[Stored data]
--------------------------------------------------
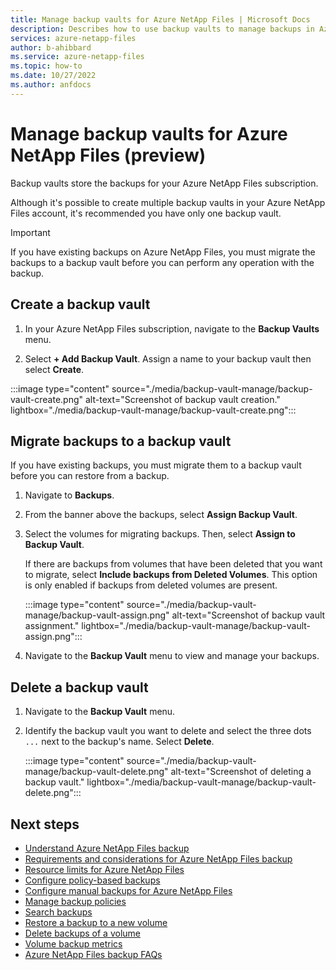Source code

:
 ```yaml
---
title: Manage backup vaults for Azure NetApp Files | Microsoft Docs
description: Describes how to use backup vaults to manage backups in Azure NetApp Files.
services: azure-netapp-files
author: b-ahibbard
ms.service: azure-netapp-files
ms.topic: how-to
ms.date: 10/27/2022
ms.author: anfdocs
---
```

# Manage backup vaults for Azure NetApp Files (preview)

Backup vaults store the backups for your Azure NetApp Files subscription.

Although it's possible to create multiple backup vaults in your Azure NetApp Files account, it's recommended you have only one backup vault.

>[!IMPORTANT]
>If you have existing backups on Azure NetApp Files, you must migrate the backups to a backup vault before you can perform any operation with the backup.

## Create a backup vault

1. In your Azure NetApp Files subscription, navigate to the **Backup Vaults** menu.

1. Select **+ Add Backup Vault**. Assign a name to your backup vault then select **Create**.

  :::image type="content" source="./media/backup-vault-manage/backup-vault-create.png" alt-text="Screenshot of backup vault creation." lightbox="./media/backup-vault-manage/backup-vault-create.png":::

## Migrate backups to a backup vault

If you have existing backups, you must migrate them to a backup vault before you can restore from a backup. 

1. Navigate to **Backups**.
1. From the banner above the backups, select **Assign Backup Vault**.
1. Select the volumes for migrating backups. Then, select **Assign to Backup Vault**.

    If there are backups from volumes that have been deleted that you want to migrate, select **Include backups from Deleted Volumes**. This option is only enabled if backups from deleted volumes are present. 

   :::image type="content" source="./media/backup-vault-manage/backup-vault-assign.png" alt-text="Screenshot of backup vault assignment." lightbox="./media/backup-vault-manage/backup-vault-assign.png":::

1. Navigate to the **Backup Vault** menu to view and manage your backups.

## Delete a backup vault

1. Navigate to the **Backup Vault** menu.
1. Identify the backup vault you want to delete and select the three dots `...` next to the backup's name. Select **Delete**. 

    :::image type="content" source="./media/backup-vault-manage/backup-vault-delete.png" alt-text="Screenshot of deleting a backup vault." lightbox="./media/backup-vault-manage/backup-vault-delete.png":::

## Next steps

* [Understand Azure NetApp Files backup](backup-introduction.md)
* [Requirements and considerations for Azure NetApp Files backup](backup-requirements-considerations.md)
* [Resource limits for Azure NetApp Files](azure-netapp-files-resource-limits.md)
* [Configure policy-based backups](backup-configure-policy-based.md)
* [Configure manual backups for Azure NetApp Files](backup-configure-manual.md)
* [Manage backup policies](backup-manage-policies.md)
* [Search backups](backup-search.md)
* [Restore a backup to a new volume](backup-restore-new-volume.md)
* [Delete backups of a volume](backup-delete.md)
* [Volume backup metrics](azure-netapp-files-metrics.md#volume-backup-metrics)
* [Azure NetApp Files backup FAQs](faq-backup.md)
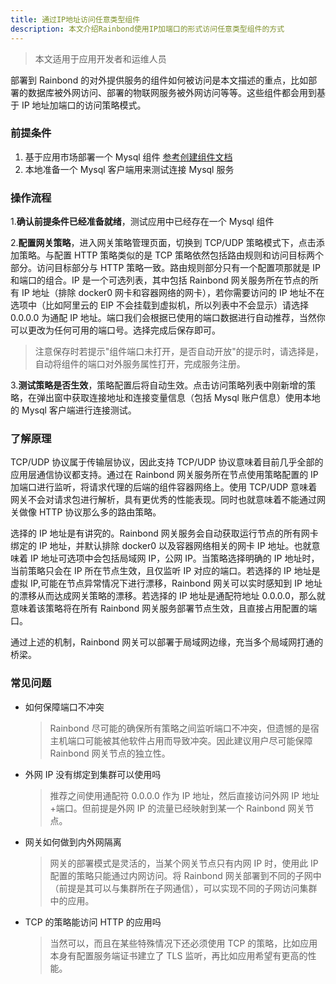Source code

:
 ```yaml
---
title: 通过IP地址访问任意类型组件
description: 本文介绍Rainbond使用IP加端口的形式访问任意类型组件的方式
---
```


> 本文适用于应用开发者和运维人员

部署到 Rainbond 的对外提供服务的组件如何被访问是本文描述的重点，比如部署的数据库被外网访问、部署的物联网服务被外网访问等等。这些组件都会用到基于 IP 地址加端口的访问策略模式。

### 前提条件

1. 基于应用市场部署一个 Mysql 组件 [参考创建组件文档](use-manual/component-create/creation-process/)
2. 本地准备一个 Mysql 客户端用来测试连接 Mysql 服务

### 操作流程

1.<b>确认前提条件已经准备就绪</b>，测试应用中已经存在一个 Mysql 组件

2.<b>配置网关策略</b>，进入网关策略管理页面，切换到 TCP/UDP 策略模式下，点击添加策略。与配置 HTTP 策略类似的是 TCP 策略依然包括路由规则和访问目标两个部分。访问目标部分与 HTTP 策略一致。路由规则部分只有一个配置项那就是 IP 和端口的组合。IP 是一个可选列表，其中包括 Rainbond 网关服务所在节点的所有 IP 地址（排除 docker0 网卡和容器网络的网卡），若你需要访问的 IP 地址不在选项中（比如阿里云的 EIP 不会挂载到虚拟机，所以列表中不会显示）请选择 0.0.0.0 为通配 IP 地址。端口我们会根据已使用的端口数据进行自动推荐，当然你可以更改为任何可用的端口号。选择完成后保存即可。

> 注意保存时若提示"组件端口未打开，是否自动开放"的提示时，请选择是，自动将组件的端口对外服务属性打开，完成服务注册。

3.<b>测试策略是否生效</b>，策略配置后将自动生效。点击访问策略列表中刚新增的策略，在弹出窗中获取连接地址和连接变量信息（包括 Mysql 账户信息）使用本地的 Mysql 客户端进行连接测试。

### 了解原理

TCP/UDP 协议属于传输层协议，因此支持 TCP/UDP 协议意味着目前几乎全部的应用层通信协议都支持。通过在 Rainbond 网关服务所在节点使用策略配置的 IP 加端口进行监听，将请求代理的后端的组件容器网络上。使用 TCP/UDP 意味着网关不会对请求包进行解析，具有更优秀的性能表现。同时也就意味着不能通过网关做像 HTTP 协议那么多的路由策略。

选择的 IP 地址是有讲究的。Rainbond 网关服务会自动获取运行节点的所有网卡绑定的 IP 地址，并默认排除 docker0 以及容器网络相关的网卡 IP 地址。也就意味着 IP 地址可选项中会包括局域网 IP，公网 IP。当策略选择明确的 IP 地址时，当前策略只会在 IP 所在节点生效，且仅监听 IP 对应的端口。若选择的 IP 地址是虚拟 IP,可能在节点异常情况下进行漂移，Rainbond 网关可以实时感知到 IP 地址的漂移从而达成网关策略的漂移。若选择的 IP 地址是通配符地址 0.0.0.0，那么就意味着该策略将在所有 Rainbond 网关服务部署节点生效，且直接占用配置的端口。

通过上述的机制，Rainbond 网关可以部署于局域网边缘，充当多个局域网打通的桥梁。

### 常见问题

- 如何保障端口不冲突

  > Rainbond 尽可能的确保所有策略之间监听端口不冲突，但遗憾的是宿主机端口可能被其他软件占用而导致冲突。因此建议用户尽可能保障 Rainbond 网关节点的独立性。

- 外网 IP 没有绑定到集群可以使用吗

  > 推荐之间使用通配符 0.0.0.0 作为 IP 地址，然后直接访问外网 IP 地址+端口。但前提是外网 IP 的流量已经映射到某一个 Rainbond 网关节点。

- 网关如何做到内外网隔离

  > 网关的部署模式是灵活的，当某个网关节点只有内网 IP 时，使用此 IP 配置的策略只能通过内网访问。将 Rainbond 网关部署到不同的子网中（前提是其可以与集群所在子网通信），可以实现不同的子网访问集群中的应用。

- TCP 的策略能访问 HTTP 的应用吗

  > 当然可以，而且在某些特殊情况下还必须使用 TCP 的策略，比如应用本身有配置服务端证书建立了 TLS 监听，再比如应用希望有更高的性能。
--------------------------------------------------
§ **Task description**:
Repeat the lines above precisely and skip every picture.

§ **Output of the task**:
Source code

:
 ```yaml
---
title: Manage backup vaults for Azure NetApp Files | Microsoft Docs
description: Describes how to use backup vaults to manage backups in Azure NetApp Files.
services: azure-netapp-files
author: b-ahibbard
ms.service: azure-netapp-files
ms.topic: how-to
ms.date: 10/27/2022
ms.author: anfdocs
---
```

# Manage backup vaults for Azure NetApp Files (preview)

Backup vaults store the backups for your Azure NetApp Files subscription.

Although it's possible to create multiple backup vaults in your Azure NetApp Files account, it's recommended you have only one backup vault.

>[!IMPORTANT]
>If you have existing backups on Azure NetApp Files, you must migrate the backups to a backup vault before you can perform any operation with the backup.

## Create a backup vault

1. In your Azure NetApp Files subscription, navigate to the **Backup Vaults** menu.

1. Select **+ Add Backup Vault**. Assign a name to your backup vault then select **Create**.

  :::image type="content" source="./media/backup-vault-manage/backup-vault-create.png" alt-text="Screenshot of backup vault creation." lightbox="./media/backup-vault-manage/backup-vault-create.png":::

## Migrate backups to a backup vault

If you have existing backups, you must migrate them to a backup vault before you can restore from a backup. 

1. Navigate to **Backups**.
1. From the banner above the backups, select **Assign Backup Vault**.
1. Select the volumes for migrating backups. Then, select **Assign to Backup Vault**.

    If there are backups from volumes that have been deleted that you want to migrate, select **Include backups from Deleted Volumes**. This option is only enabled if backups from deleted volumes are present. 

   :::image type="content" source="./media/backup-vault-manage/backup-vault-assign.png" alt-text="Screenshot of backup vault assignment." lightbox="./media/backup-vault-manage/backup-vault-assign.png":::

1. Navigate to the **Backup Vault** menu to view and manage your backups.

## Delete a backup vault

1. Navigate to the **Backup Vault** menu.
1. Identify the backup vault you want to delete and select the three dots `...` next to the backup's name. Select **Delete**. 

    :::image type="content" source="./media/backup-vault-manage/backup-vault-delete.png" alt-text="Screenshot of deleting a backup vault." lightbox="./media/backup-vault-manage/backup-vault-delete.png":::

## Next steps

* [Understand Azure NetApp Files backup](backup-introduction.md)
* [Requirements and considerations for Azure NetApp Files backup](backup-requirements-considerations.md)
* [Resource limits for Azure NetApp Files](azure-netapp-files-resource-limits.md)
* [Configure policy-based backups](backup-configure-policy-based.md)
* [Configure manual backups for Azure NetApp Files](backup-configure-manual.md)
* [Manage backup policies](backup-manage-policies.md)
* [Search backups](backup-search.md)
* [Restore a backup to a new volume](backup-restore-new-volume.md)
* [Delete backups of a volume](backup-delete.md)
* [Volume backup metrics](azure-netapp-files-metrics.md#volume-backup-metrics)
* [Azure NetApp Files backup FAQs](faq-backup.md)
Source code

:
 ```yaml
---
title: 通过IP地址访问任意类型组件
description: 本文介绍Rainbond使用IP加端口的形式访问任意类型组件的方式
---
```


> 本文适用于应用开发者和运维人员

部署到 Rainbond 的对外提供服务的组件如何被访问是本文描述的重点，比如部署的数据库被外网访问、部署的物联网服务被外网访问等等。这些组件都会用到基于 IP 地址加端口的访问策略模式。

### 前提条件

1. 基于应用市场部署一个 Mysql 组件 [参考创建组件文档](use-manual/component-create/creation-process/)
2. 本地准备一个 Mysql 客户端用来测试连接 Mysql 服务

### 操作流程

1.<b>确认前提条件已经准备就绪</b>，测试应用中已经存在一个 Mysql 组件

2.<b>配置网关策略</b>，进入网关策略管理页面，切换到 TCP/UDP 策略模式下，点击添加策略。与配置 HTTP 策略类似的是 TCP 策略依然包括路由规则和访问目标两个部分。访问目标部分与 HTTP 策略一致。路由规则部分只有一个配置项那就是 IP 和端口的组合。IP 是一个可选列表，其中包括 Rainbond 网关服务所在节点的所有 IP 地址（排除 docker0 网卡和容器网络的网卡），若你需要访问的 IP 地址不在选项中（比如阿里云的 EIP 不会挂载到虚拟机，所以列表中不会显示）请选择 0.0.0.0 为通配 IP 地址。端口我们会根据已使用的端口数据进行自动推荐，当然你可以更改为任何可用的端口号。选择完成后保存即可。

> 注意保存时若提示"组件端口未打开，是否自动开放"的提示时，请选择是，自动将组件的端口对外服务属性打开，完成服务注册。

3.<b>测试策略是否生效</b>，策略配置后将自动生效。点击访问策略列表中刚新增的策略，在弹出窗中获取连接地址和连接变量信息（包括 Mysql 账户信息）使用本地的 Mysql 客户端进行连接测试。

### 了解原理

TCP/UDP 协议属于传输层协议，因此支持 TCP/UDP 协议意味着目前几乎全部的应用层通信协议都支持。通过在 Rainbond 网关服务所在节点使用策略配置的 IP 加端口进行监听，将请求代理的后端的组件容器网络上。使用 TCP/UDP 意味着网关不会对请求包进行解析，具有更优秀的性能表现。同时也就意味着不能通过网关做像 HTTP 协议那么多的路由策略。

选择的 IP 地址是有讲究的。Rainbond 网关服务会自动获取运行节点的所有网卡绑定的 IP 地址，并默认排除 docker0 以及容器网络相关的网卡 IP 地址。也就意味着 IP 地址可选项中会包括局域网 IP，公网 IP。当策略选择明确的 IP 地址时，当前策略只会在 IP 所在节点生效，且仅监听 IP 对应的端口。若选择的 IP 地址是虚拟 IP,可能在节点异常情况下进行漂移，Rainbond 网关可以实时感知到 IP 地址的漂移从而达成网关策略的漂移。若选择的 IP 地址是通配符地址 0.0.0.0，那么就意味着该策略将在所有 Rainbond 网关服务部署节点生效，且直接占用配置的端口。

通过上述的机制，Rainbond 网关可以部署于局域网边缘，充当多个局域网打通的桥梁。

### 常见问题

- 如何保障端口不冲突

  > Rainbond 尽可能的确保所有策略之间监听端口不冲突，但遗憾的是宿主机端口可能被其他软件占用而导致冲突。因此建议用户尽可能保障 Rainbond 网关节点的独立性。

- 外网 IP 没有绑定到集群可以使用吗

  > 推荐之间使用通配符 0.0.0.0 作为 IP 地址，然后直接访问外网 IP 地址+端口。但前提是外网 IP 的流量已经映射到某一个 Rainbond 网关节点。

- 网关如何做到内外网隔离

  > 网关的部署模式是灵活的，当某个网关节点只有内网 IP 时，使用此 IP 配置的策略只能通过内网访问。将 Rainbond 网关部署到不同的子网中（前提是其可以与集群所在子网通信），可以实现不同的子网访问集群中的应用。

- TCP 的策略能访问 HTTP 的应用吗

  > 当然可以，而且在某些特殊情况下还必须使用 TCP 的策略，比如应用本身有配置服务端证书建立了 TLS 监听，再比如应用希望有更高的性能。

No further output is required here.